## Task to complete:
Show each line of the entries below in which the word "could" appears.
----------
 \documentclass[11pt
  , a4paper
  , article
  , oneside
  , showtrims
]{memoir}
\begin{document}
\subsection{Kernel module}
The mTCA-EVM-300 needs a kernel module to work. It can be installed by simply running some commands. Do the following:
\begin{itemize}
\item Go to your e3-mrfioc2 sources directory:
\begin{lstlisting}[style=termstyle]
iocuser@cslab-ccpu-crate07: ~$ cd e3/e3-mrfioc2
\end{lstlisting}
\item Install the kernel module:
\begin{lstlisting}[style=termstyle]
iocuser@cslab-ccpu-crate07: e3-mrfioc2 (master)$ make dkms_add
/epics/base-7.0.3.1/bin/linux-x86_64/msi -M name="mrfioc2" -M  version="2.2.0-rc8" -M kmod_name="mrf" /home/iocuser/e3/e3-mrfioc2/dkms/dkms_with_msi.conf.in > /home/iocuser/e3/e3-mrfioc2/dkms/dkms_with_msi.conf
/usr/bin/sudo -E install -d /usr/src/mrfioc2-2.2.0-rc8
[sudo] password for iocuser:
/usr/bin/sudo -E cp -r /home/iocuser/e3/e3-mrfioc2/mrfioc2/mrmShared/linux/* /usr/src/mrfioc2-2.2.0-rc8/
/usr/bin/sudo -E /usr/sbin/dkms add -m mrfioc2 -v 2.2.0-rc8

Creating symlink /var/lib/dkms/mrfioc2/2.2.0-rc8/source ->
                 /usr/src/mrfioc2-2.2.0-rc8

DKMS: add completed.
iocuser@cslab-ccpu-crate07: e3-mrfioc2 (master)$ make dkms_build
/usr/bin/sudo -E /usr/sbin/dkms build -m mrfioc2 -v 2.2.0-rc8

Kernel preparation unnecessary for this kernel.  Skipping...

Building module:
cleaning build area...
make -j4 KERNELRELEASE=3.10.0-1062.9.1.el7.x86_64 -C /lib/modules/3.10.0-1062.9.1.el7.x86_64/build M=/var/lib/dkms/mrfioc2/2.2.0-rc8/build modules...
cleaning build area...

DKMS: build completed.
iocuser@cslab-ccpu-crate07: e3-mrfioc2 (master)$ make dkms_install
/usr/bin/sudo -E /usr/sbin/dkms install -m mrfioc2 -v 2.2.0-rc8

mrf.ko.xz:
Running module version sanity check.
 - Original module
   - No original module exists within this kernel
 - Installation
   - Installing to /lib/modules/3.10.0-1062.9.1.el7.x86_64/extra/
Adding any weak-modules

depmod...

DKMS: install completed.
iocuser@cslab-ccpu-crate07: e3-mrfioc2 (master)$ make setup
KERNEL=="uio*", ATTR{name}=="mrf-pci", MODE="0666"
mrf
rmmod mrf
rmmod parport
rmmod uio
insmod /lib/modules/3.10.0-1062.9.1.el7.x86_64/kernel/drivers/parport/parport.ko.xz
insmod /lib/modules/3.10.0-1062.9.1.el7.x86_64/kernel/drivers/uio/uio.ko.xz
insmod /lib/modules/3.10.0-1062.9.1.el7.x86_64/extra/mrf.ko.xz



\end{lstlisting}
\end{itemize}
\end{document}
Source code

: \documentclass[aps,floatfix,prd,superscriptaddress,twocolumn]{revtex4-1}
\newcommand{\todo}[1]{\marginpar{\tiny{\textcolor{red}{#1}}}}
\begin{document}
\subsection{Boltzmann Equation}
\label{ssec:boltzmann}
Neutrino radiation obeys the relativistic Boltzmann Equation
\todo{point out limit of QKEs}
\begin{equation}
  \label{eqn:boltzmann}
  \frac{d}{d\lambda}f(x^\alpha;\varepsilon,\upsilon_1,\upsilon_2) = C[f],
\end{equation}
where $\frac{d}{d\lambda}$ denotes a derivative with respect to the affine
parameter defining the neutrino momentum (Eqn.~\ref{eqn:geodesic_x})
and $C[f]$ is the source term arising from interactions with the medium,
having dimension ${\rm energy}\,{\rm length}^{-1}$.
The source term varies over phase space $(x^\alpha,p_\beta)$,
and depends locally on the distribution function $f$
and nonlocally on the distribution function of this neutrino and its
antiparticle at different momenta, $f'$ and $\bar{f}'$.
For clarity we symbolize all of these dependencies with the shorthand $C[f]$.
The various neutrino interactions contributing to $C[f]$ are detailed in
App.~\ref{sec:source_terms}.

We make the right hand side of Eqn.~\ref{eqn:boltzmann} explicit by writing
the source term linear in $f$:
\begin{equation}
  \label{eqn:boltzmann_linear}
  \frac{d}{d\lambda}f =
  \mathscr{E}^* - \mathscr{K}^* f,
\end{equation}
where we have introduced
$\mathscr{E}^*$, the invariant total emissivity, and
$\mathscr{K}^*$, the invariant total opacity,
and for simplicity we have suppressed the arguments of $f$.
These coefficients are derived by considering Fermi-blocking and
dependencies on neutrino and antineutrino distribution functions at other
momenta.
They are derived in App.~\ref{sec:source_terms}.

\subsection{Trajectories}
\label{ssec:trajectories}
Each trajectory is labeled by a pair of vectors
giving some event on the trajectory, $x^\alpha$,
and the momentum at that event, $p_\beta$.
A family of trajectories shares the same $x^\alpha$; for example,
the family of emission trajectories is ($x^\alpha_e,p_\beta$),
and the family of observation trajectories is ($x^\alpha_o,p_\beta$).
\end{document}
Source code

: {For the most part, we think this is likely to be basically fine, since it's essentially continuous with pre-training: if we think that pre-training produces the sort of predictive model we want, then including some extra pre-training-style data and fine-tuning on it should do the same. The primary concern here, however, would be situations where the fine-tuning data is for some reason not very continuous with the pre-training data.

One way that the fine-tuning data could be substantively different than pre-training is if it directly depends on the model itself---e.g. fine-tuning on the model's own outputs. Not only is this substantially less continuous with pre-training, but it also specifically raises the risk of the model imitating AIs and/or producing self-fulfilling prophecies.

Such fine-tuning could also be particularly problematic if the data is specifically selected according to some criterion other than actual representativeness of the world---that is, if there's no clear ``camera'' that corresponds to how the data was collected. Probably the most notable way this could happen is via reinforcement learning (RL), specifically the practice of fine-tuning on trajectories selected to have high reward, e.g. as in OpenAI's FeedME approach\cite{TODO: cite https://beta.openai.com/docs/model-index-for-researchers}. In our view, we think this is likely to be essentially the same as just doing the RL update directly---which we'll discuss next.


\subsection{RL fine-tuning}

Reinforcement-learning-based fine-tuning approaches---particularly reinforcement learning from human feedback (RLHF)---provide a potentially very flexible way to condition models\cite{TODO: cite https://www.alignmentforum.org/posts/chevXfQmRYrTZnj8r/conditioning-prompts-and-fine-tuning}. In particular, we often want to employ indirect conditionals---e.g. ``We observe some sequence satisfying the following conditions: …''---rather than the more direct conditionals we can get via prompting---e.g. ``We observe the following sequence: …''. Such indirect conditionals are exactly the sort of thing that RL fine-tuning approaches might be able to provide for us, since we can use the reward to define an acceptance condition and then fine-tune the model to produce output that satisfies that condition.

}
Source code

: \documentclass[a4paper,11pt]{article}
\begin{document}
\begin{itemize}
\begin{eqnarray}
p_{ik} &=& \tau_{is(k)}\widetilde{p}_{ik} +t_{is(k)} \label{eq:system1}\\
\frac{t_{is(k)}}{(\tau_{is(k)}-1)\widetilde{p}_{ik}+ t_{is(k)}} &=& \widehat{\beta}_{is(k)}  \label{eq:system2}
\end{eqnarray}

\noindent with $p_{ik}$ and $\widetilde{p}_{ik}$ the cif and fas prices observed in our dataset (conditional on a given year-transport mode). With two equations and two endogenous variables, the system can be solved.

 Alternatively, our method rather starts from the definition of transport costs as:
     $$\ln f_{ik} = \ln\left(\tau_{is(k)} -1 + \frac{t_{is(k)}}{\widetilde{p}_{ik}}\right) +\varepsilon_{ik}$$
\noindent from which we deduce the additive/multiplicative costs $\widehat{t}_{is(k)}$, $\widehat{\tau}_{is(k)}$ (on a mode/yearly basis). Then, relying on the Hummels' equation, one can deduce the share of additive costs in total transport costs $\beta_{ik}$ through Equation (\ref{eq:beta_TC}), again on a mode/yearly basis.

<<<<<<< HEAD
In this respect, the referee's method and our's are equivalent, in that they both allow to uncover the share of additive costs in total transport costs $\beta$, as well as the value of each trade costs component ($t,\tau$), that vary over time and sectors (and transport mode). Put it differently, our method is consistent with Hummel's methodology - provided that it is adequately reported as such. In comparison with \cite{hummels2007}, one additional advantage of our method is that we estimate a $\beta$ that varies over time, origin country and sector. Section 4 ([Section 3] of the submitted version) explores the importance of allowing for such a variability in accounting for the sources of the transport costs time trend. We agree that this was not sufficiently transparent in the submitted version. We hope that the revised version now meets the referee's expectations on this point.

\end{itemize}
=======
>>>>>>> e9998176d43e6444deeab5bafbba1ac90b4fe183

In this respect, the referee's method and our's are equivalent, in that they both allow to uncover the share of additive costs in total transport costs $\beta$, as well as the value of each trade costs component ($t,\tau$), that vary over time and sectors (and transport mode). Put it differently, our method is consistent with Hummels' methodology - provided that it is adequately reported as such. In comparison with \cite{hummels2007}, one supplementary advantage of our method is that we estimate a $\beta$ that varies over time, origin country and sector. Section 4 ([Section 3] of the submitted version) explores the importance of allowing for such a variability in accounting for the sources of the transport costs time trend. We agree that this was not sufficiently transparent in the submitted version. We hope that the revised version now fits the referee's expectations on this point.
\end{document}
----------
## Response area:
One way that the fine-tuning data could be substantively different than pre-training is if it directly depends on the model itself---e.g. fine-tuning on the model's own outputs. Not only is this substantially less continuous with pre-training, but it also specifically raises the risk of the model imitating AIs and/or producing self-fulfilling prophecies.
Such fine-tuning could also be particularly problematic if the data is specifically selected according to some criterion other than actual representativeness of the world---that is, if there's no clear ``camera'' that corresponds to how the data was collected. Probably the most notable way this could happen is via reinforcement learning (RL), specifically the practice of fine-tuning on trajectories selected to have high reward, e.g. as in OpenAI's FeedME approach\cite{TODO: cite https://beta.openai.com/docs/model-index-for-researchers}. In our view, we think this is likely to be essentially the same as just doing the RL update directly---which we'll discuss next.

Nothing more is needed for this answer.